**Action item**
What lines below contain the word "CameraFrame"? Please pull each one out.

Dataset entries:

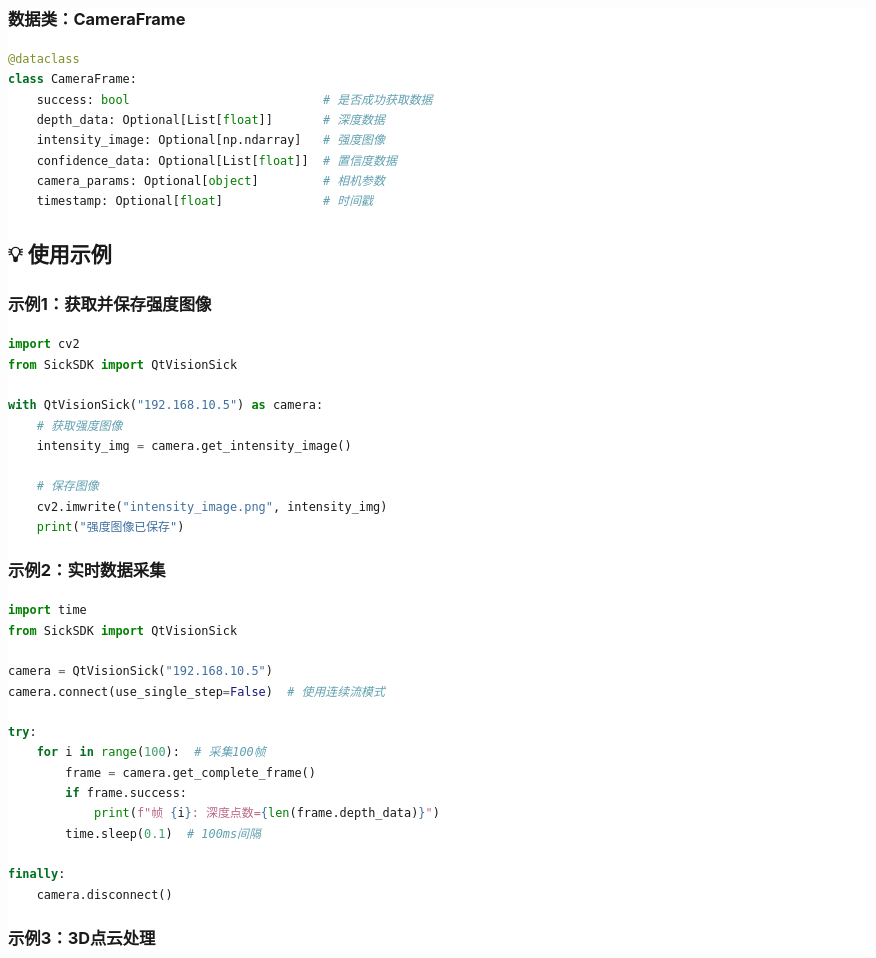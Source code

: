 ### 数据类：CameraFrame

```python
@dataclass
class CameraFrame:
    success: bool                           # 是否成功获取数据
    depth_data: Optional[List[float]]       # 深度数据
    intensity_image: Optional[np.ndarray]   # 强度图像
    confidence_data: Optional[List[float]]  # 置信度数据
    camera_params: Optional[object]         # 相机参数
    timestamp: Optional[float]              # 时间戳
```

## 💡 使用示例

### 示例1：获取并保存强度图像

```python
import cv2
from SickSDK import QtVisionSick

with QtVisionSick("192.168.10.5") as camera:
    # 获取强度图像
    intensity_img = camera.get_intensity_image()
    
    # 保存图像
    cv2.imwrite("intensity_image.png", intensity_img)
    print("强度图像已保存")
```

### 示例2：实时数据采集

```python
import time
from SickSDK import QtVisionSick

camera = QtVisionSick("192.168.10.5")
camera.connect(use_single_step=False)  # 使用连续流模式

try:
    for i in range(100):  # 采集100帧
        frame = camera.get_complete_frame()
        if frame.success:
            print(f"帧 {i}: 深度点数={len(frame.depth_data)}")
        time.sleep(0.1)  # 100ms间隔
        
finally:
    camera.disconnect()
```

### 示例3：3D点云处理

**The answer**
: ### 数据类：CameraFrame
class CameraFrame:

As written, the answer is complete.